The Doom Patrol Omnibus by Grant Morrison
My rating: 3 of 5 stars
In my review of Boris Groys’s In the Flow, I somehow failed to note the thesis in art history for which Groys became famous: his main claim was that, as the avant-garde’s dream before the Russian Revolution was the total transformation, along artistic lines, of their entire society, then the “official” Socialist Realist art of Soviet Russia was in fact the legitimate successor and fulfillment of the avant-garde since it inherited the function of aesthetically recomposing the social. The avant-garde totalizes art to the level of the polis, whereas realistic or romantic art before the avant-garde just decorated or illustrated a polis otherwise designed by priests, aristocrats, or money-men. This is why the avant-garde had to discredit the characteristic artwork of the modern period before the 20th century—the figurative painting, the realist novel, the expressive lyric—in all its monadic powerlessness, its timid refusal of the crucial becoming-Stalin task of the total artwork. Artists in the avant-garde utopia replace priests, aristocrats, and money-men and become important social authorities in turn. Like much supposed anarchism, then, avant-gardism may be a fascism in disguise—there being but a few short psychological steps from “I should be able to do anything I want” to “Everyone should do anything I want.”
So much for Stalin’s Russia, but what about the avant-garde in western capitalist society? It is well known by now that at midcentury avant-garde art, most notoriously Abstract Expressionism (which Nelson Rockefeller called “free enterprise painting”), was in part a front for US/UK intelligence services meant to work as propaganda against Communism and for apolitical art and American individualism.
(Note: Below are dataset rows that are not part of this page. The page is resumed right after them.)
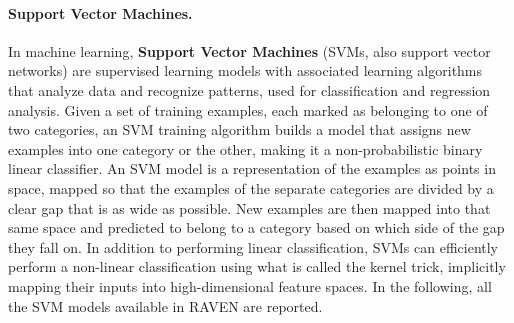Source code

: \paragraph{Support Vector Machines.}
\label{SVM}
In machine learning, \textbf{Support Vector Machines} (SVMs, also support vector
networks) are supervised learning models with associated learning algorithms
that analyze data and recognize patterns, used for classification and regression
analysis.
%
Given a set of training examples, each marked as belonging to one of two
categories, an SVM training algorithm builds a model that assigns new examples
into one category or the other, making it a non-probabilistic binary linear
classifier.
%
An SVM model is a representation of the examples as points in space, mapped so
that the examples of the separate categories are divided by a clear gap that is
as wide as possible.
%
New examples are then mapped into that same space and predicted to belong to a
category based on which side of the gap they fall on.
%
In addition to performing linear classification, SVMs can efficiently perform a
non-linear classification using what is called the kernel trick, implicitly
mapping their inputs into high-dimensional feature spaces.
%
In the following, all the SVM models available in RAVEN are reported.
But this rather lurid fact can distract us from the bigger picture: in capitalist society it is popular culture, not government propaganda, that takes up the avant-garde ambition and function of the aesthetic reorganization of the polis. Fashion, design, and architecture are the obvious examples: the MacBook Air on which I now type owes its sleek minimalism to Bauhaus and related aesthetics while the Starbucks in which I now type boasts some kind of Frank Lloyd Wright atmosphere (faux artisanal—medievalist, localist, etc.—resistance to mass production is the original avant-garde style going back to the Pre-Raphaelites).
All of which brings me around at last to Grant Morrison’s classic run on DC Comics’s Doom Patrol from 1989-1993. The Doom Patrol was created by Arnold Drake and his collaborators; a Silver Age superhero team of “super-powered misfits, whose ‘gifts’ caused them alienation and trauma,” to quote Wikipedia, they may have illicitly inspired Stan Lee in the creation of the X-Men. By the late ’80s, the X-Men under writer Chris Claremont were the super-hero team, and Claremont’s approach set the generic standard: a liberal political allegory (mutants as oppressed minorities, primarily queer) wedded to soap operatic plotting and a passionately (or painfully) earnest literary style. Grant Morrison, a working-class Glaswegian punk magus from a left-wing family who began work with DC as part of comics’s celebrated British Invasion, sought to subvert all that.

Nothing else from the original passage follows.